ACTIVITY -> Please retype all of the following entries exactly.

(Source texts of formatted documents)
----------------
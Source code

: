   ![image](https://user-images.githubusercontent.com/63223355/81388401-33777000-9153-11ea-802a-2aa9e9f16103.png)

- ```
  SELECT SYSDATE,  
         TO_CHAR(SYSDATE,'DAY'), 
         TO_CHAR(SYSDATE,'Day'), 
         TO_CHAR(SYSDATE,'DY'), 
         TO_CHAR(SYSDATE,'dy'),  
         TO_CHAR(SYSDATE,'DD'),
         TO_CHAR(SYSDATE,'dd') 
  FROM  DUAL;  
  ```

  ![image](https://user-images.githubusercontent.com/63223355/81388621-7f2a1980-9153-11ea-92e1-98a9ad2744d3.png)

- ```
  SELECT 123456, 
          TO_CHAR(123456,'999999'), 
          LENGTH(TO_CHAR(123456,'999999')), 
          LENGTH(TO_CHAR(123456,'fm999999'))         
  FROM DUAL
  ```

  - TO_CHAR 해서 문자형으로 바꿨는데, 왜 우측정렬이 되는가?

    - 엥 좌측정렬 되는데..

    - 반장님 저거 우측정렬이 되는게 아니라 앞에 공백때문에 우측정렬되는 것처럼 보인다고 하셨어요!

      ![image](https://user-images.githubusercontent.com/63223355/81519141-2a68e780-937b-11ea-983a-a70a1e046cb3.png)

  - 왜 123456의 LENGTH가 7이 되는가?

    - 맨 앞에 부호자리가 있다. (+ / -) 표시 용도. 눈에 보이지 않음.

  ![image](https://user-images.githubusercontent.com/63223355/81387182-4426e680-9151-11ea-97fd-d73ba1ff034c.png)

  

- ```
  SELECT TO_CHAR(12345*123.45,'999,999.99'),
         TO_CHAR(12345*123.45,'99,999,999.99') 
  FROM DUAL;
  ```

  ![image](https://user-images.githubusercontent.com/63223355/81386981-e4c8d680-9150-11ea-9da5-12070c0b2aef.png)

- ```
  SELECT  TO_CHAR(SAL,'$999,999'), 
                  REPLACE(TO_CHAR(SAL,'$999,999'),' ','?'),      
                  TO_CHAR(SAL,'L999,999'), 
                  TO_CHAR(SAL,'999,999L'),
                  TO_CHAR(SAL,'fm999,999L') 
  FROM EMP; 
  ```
----------------
SOLUTION TO THIS PROBLEM ->
Source code

:   ![image](https://user-images.githubusercontent.com/63223355/81388401-33777000-9153-11ea-802a-2aa9e9f16103.png)

- ```
  SELECT SYSDATE,  
         TO_CHAR(SYSDATE,'DAY'), 
         TO_CHAR(SYSDATE,'Day'), 
         TO_CHAR(SYSDATE,'DY'), 
         TO_CHAR(SYSDATE,'dy'),  
         TO_CHAR(SYSDATE,'DD'),
         TO_CHAR(SYSDATE,'dd') 
  FROM  DUAL;  
  ```

  ![image](https://user-images.githubusercontent.com/63223355/81388621-7f2a1980-9153-11ea-92e1-98a9ad2744d3.png)

- ```
  SELECT 123456, 
          TO_CHAR(123456,'999999'), 
          LENGTH(TO_CHAR(123456,'999999')), 
          LENGTH(TO_CHAR(123456,'fm999999'))         
  FROM DUAL
  ```

  - TO_CHAR 해서 문자형으로 바꿨는데, 왜 우측정렬이 되는가?

    - 엥 좌측정렬 되는데..

    - 반장님 저거 우측정렬이 되는게 아니라 앞에 공백때문에 우측정렬되는 것처럼 보인다고 하셨어요!

      ![image](https://user-images.githubusercontent.com/63223355/81519141-2a68e780-937b-11ea-983a-a70a1e046cb3.png)

  - 왜 123456의 LENGTH가 7이 되는가?

    - 맨 앞에 부호자리가 있다. (+ / -) 표시 용도. 눈에 보이지 않음.

  ![image](https://user-images.githubusercontent.com/63223355/81387182-4426e680-9151-11ea-97fd-d73ba1ff034c.png)

  

- ```
  SELECT TO_CHAR(12345*123.45,'999,999.99'),
         TO_CHAR(12345*123.45,'99,999,999.99') 
  FROM DUAL;
  ```

  ![image](https://user-images.githubusercontent.com/63223355/81386981-e4c8d680-9150-11ea-9da5-12070c0b2aef.png)

- ```
  SELECT  TO_CHAR(SAL,'$999,999'), 
                  REPLACE(TO_CHAR(SAL,'$999,999'),' ','?'),      
                  TO_CHAR(SAL,'L999,999'), 
                  TO_CHAR(SAL,'999,999L'),
                  TO_CHAR(SAL,'fm999,999L') 
  FROM EMP; 
  ```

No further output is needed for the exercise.